# Mons Trail - Morgantown Wv



## shog (Feb 27, 2006)

Sunday I rode a chunk of the Mons Trail in Morgantown, WV. it rained most of the way up and back so not a lot of shots from the trail but a few nice ones. So in no particular order


----------



## MB1 (Jan 27, 2004)

Those are nice photos, I am a sucker for flowing water, critters and empty trails. How long is it?


----------



## Farmertan (Feb 5, 2005)

MB1 said:


> Those are nice photos, I am a sucker for flowing water, critters and empty trails. How long is it?


I was just in Morgantown visiting friends this past week and was really surprised by the trail system. This trail connects up with several other relatively recent rails-trails conversions to create over 56 miles of trails.
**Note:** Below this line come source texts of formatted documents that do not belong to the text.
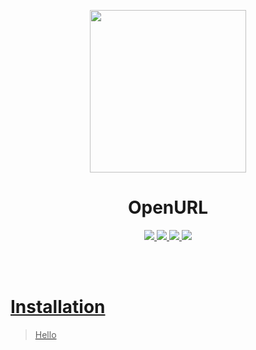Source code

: <p align="center">
  <img src="https://img.icons8.com/cute-clipart/512/google-sheets.png" width="250" height="260">
</p>

<h1 align="center">OpenURL</h1>

<p align="center">

  <a href="https://github.com/WillDev12">
    <img src="https://img.shields.io/github/followers/WillDev12?color=success&label=Follow%20My%20Github&logo=GitHub&style=for-the-badge">
    
  <a href="https://github.com/WillDev12/OpenURL">
    <img src="https://img.shields.io/github/forks/WillDev12/OpenURL?style=for-the-badge">
    
  <a href="https://github.com/WillDev12/OpenURL">
    <img src="https://img.shields.io/github/watchers/WillDev12/OpenURL?style=for-the-badge">
  
  <a href="https://github.com/WillDev12/OpenURL/stragazers">
    <img src="https://img.shields.io/github/stars/WillDev12/OpenURL?style=for-the-badge">
   
</p><br><br>
    
<h1>Installation</h1>
    
> Hello
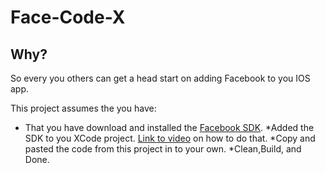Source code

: Face-Code-X
====================

Why?
---------------------
So every you others can get a head start on adding Facebook to you IOS app. 

This project assumes the you have:
* That you have download and installed the [Facebook SDK](https://github.com/downloads/facebook/facebook-ios-sdk/FacebookSDK-3.1.pkg).
*Added the SDK to you XCode project. [Link to video](https://www.facebook.com/video/video.php?v=10151424039669838) on how to do that.
*Copy and pasted the code from this project in to your own.
*Clean,Build, and Done.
The Mons trail runs from south of Morgantown north over the PA line. The eventual plan is to link up with downtown Pittsburgh.

We stayed in a hotel right on the trail while we were there. It wasn't until while we were checking out that I realized the hotel had bikes available for use by guests, so I only got to explore about 2 miles of the trail by foot. Not a whole lot of traffic on it and it offers some rare flat sections in hilly WV.


----------



## shog (Feb 27, 2006)

I rode about 16 miles of it, I was meeting some friends for dinner and had to boogie on back to the hotel so I didn't finish the entire trail. Nice trail feels very remote lot's of wildlife views of the river are very scenic. The trail is very flat so you can roll along pretty good, it was getting a little soft from the rain on the way back so it made for a bit of a slog fest. Very nice ride, I think I'll head back there this fall and do the entire trail system. http://www.montrails.org/


----------